Work required
Each record should be given again exactly as it appears, with no image included.

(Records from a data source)
:::::
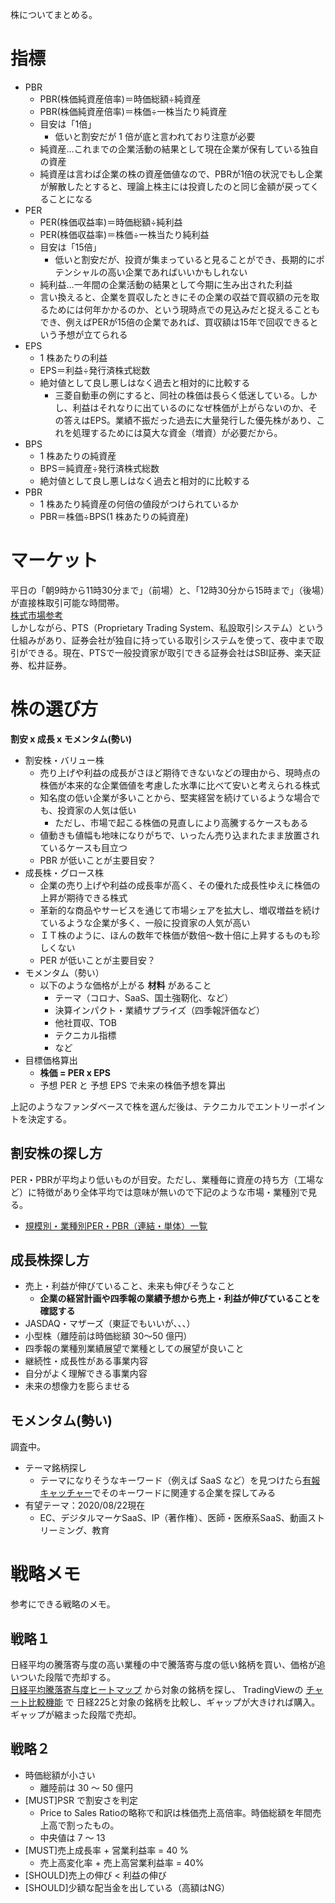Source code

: 株についてまとめる。

# 指標

- PBR
  - PBR(株価純資産倍率)＝時価総額÷純資産
  - PBR(株価純資産倍率)＝株価÷一株当たり純資産
  - 目安は「1倍」
    - 低いと割安だが 1 倍が底と言われており注意が必要
  - 純資産…これまでの企業活動の結果として現在企業が保有している独自の資産
  - 純資産は言わば企業の株の資産価値なので、PBRが1倍の状況でもし企業が解散したとすると、理論上株主には投資したのと同じ金額が戻ってくることになる
- PER
  - PER(株価収益率)＝時価総額÷純利益
  - PER(株価収益率)＝株価÷一株当たり純利益
  - 目安は「15倍」
    - 低いと割安だが、投資が集まっていると見ることができ、長期的にポテンシャルの高い企業であればいいかもしれない
  - 純利益…一年間の企業活動の結果として今期に生み出された利益
  - 言い換えると、企業を買収したときにその企業の収益で買収額の元を取るためには何年かかるのか、という現時点での見込みだと捉えることもでき、例えばPERが15倍の企業であれば、買収額は15年で回収できるという予想が立てられる
- EPS
  - 1 株あたりの利益
  - EPS＝利益÷発行済株式総数
  - 絶対値として良し悪しはなく過去と相対的に比較する
    - 三菱自動車の例にすると、同社の株価は長らく低迷している。しかし、利益はそれなりに出ているのになぜ株価が上がらないのか、その答えはEPS。業績不振だった過去に大量発行した優先株があり、これを処理するためには莫大な資金（増資）が必要だから。
- BPS
  - 1 株あたりの純資産
  - BPS＝純資産÷発行済株式総数
  - 絶対値として良し悪しはなく過去と相対的に比較する
- PBR
  - 1 株あたり純資産の何倍の値段がつけられているか
  - PBR＝株価÷BPS(1 株あたりの純資産)

# マーケット

平日の「朝9時から11時30分まで」（前場）と、「12時30分から15時まで」（後場）が直接株取引可能な時間帯。  
[株式市場参考](https://orekabu.jp/stock-trading-hours/)  
しかしながら、PTS（Proprietary Trading System、私設取引システム）という仕組みがあり、証券会社が独自に持っている取引システムを使って、夜中まで取引ができる。現在、PTSで一般投資家が取引できる証券会社はSBI証券、楽天証券、松井証券。

# 株の選び方

**割安 x 成長 x モメンタム(勢い)**

- 割安株・バリュー株
  - 売り上げや利益の成長がさほど期待できないなどの理由から、現時点の株価が本来的な企業価値を考慮した水準に比べて安いと考えられる株式
  - 知名度の低い企業が多いことから、堅実経営を続けているような場合でも、投資家の人気は低い
    - ただし、市場で起こる株価の見直しにより高騰するケースもある
  - 値動きも値幅も地味になりがちで、いったん売り込まれたまま放置されているケースも目立つ
  - PBR が低いことが主要目安？
- 成長株・グロース株
  - 企業の売り上げや利益の成長率が高く、その優れた成長性ゆえに株価の上昇が期待できる株式
  - 革新的な商品やサービスを通じて市場シェアを拡大し、増収増益を続けているような企業が多く、一般に投資家の人気が高い
  - ＩＴ株のように、ほんの数年で株価が数倍～数十倍に上昇するものも珍しくない
  - PER が低いことが主要目安？
- モメンタム（勢い）
  - 以下のような価格が上がる **材料** があること
    - テーマ（コロナ、SaaS、国土強靭化、など）
    - 決算インパクト・業績サプライズ（四季報評価など）
    - 他社買収、TOB
    - テクニカル指標
    - など
- 目標価格算出
  - **株価 = PER x EPS**
  - 予想 PER と 予想 EPS で未来の株価予想を算出

上記のようなファンダベースで株を選んだ後は、テクニカルでエントリーポイントを決定する。

## 割安株の探し方

PER・PBRが平均より低いものが目安。ただし、業種毎に資産の持ち方（工場など）に特徴があり全体平均では意味が無いので下記のような市場・業種別で見る。

- [規模別・業種別PER・PBR（連結・単体）一覧](https://www.jpx.co.jp/markets/statistics-equities/misc/04.html)

## 成長株探し方

- 売上・利益が伸びていること、未来も伸びそうなこと
  - **企業の経営計画や四季報の業績予想から売上・利益が伸びていることを確認する**
- JASDAQ・マザーズ（東証でもいいが、、、）
- 小型株（離陸前は時価総額 30〜50 億円）
- 四季報の業種別業績展望で業種としての展望が良いこと
- 継続性・成長性がある事業内容
- 自分がよく理解できる事業内容
- 未来の想像力を膨らませる

## モメンタム(勢い)

調査中。

- テーマ銘柄探し
  - テーマになりそうなキーワード（例えば SaaS など）を見つけたら[有報キャッチャー](https://ufocatch.com/)でそのキーワードに関連する企業を探してみる
- 有望テーマ：2020/08/22現在
  - EC、デジタルマーケSaaS、IP（著作権）、医師・医療系SaaS、動画ストリーミング、教育

# 戦略メモ

参考にできる戦略のメモ。

## 戦略１

日経平均の騰落寄与度の高い業種の中で騰落寄与度の低い銘柄を買い、価格が追いついた段階で売却する。  
[日経平均騰落寄与度ヒートマップ](https://www.nikkei.com/markets/kabu/nidxprice/) から対象の銘柄を探し、 TradingViewの [チャート比較機能](https://www.oanda.jp/lab-education/blog_30strategy/4636/) で 日経225と対象の銘柄を比較し、ギャップが大きければ購入。ギャップが縮まった段階で売却。

## 戦略２

- 時価総額が小さい
  - 離陸前は 30 〜 50 億円
- [MUST]PSR で割安さを判定
  - Price to Sales Ratioの略称で和訳は株価売上高倍率。時価総額を年間売上高で割ったもの。
  - 中央値は 7 〜 13
- [MUST]売上成長率 + 営業利益率 = 40 %
  - 売上高変化率 + 売上高営業利益率 = 40%
- [SHOULD]売上の伸び < 利益の伸び
- [SHOULD]少額な配当金を出している（高額はNG）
:::::
Response area
Source code

: 株についてまとめる。

# 指標

- PBR
  - PBR(株価純資産倍率)＝時価総額÷純資産
  - PBR(株価純資産倍率)＝株価÷一株当たり純資産
  - 目安は「1倍」
    - 低いと割安だが 1 倍が底と言われており注意が必要
  - 純資産…これまでの企業活動の結果として現在企業が保有している独自の資産
  - 純資産は言わば企業の株の資産価値なので、PBRが1倍の状況でもし企業が解散したとすると、理論上株主には投資したのと同じ金額が戻ってくることになる
- PER
  - PER(株価収益率)＝時価総額÷純利益
  - PER(株価収益率)＝株価÷一株当たり純利益
  - 目安は「15倍」
    - 低いと割安だが、投資が集まっていると見ることができ、長期的にポテンシャルの高い企業であればいいかもしれない
  - 純利益…一年間の企業活動の結果として今期に生み出された利益
  - 言い換えると、企業を買収したときにその企業の収益で買収額の元を取るためには何年かかるのか、という現時点での見込みだと捉えることもでき、例えばPERが15倍の企業であれば、買収額は15年で回収できるという予想が立てられる
- EPS
  - 1 株あたりの利益
  - EPS＝利益÷発行済株式総数
  - 絶対値として良し悪しはなく過去と相対的に比較する
    - 三菱自動車の例にすると、同社の株価は長らく低迷している。しかし、利益はそれなりに出ているのになぜ株価が上がらないのか、その答えはEPS。業績不振だった過去に大量発行した優先株があり、これを処理するためには莫大な資金（増資）が必要だから。
- BPS
  - 1 株あたりの純資産
  - BPS＝純資産÷発行済株式総数
  - 絶対値として良し悪しはなく過去と相対的に比較する
- PBR
  - 1 株あたり純資産の何倍の値段がつけられているか
  - PBR＝株価÷BPS(1 株あたりの純資産)

# マーケット

平日の「朝9時から11時30分まで」（前場）と、「12時30分から15時まで」（後場）が直接株取引可能な時間帯。  
[株式市場参考](https://orekabu.jp/stock-trading-hours/)  
しかしながら、PTS（Proprietary Trading System、私設取引システム）という仕組みがあり、証券会社が独自に持っている取引システムを使って、夜中まで取引ができる。現在、PTSで一般投資家が取引できる証券会社はSBI証券、楽天証券、松井証券。

# 株の選び方

**割安 x 成長 x モメンタム(勢い)**

- 割安株・バリュー株
  - 売り上げや利益の成長がさほど期待できないなどの理由から、現時点の株価が本来的な企業価値を考慮した水準に比べて安いと考えられる株式
  - 知名度の低い企業が多いことから、堅実経営を続けているような場合でも、投資家の人気は低い
    - ただし、市場で起こる株価の見直しにより高騰するケースもある
  - 値動きも値幅も地味になりがちで、いったん売り込まれたまま放置されているケースも目立つ
  - PBR が低いことが主要目安？
- 成長株・グロース株
  - 企業の売り上げや利益の成長率が高く、その優れた成長性ゆえに株価の上昇が期待できる株式
  - 革新的な商品やサービスを通じて市場シェアを拡大し、増収増益を続けているような企業が多く、一般に投資家の人気が高い
  - ＩＴ株のように、ほんの数年で株価が数倍～数十倍に上昇するものも珍しくない
  - PER が低いことが主要目安？
- モメンタム（勢い）
  - 以下のような価格が上がる **材料** があること
    - テーマ（コロナ、SaaS、国土強靭化、など）
    - 決算インパクト・業績サプライズ（四季報評価など）
    - 他社買収、TOB
    - テクニカル指標
    - など
- 目標価格算出
  - **株価 = PER x EPS**
  - 予想 PER と 予想 EPS で未来の株価予想を算出

上記のようなファンダベースで株を選んだ後は、テクニカルでエントリーポイントを決定する。

## 割安株の探し方

PER・PBRが平均より低いものが目安。ただし、業種毎に資産の持ち方（工場など）に特徴があり全体平均では意味が無いので下記のような市場・業種別で見る。

- [規模別・業種別PER・PBR（連結・単体）一覧](https://www.jpx.co.jp/markets/statistics-equities/misc/04.html)

## 成長株探し方

- 売上・利益が伸びていること、未来も伸びそうなこと
  - **企業の経営計画や四季報の業績予想から売上・利益が伸びていることを確認する**
- JASDAQ・マザーズ（東証でもいいが、、、）
- 小型株（離陸前は時価総額 30〜50 億円）
- 四季報の業種別業績展望で業種としての展望が良いこと
- 継続性・成長性がある事業内容
- 自分がよく理解できる事業内容
- 未来の想像力を膨らませる

## モメンタム(勢い)

調査中。

- テーマ銘柄探し
  - テーマになりそうなキーワード（例えば SaaS など）を見つけたら[有報キャッチャー](https://ufocatch.com/)でそのキーワードに関連する企業を探してみる
- 有望テーマ：2020/08/22現在
  - EC、デジタルマーケSaaS、IP（著作権）、医師・医療系SaaS、動画ストリーミング、教育

# 戦略メモ

参考にできる戦略のメモ。

## 戦略１

日経平均の騰落寄与度の高い業種の中で騰落寄与度の低い銘柄を買い、価格が追いついた段階で売却する。  
[日経平均騰落寄与度ヒートマップ](https://www.nikkei.com/markets/kabu/nidxprice/) から対象の銘柄を探し、 TradingViewの [チャート比較機能](https://www.oanda.jp/lab-education/blog_30strategy/4636/) で 日経225と対象の銘柄を比較し、ギャップが大きければ購入。ギャップが縮まった段階で売却。

## 戦略２

- 時価総額が小さい
  - 離陸前は 30 〜 50 億円
- [MUST]PSR で割安さを判定
  - Price to Sales Ratioの略称で和訳は株価売上高倍率。時価総額を年間売上高で割ったもの。
  - 中央値は 7 〜 13
- [MUST]売上成長率 + 営業利益率 = 40 %
  - 売上高変化率 + 売上高営業利益率 = 40%
- [SHOULD]売上の伸び < 利益の伸び
- [SHOULD]少額な配当金を出している（高額はNG）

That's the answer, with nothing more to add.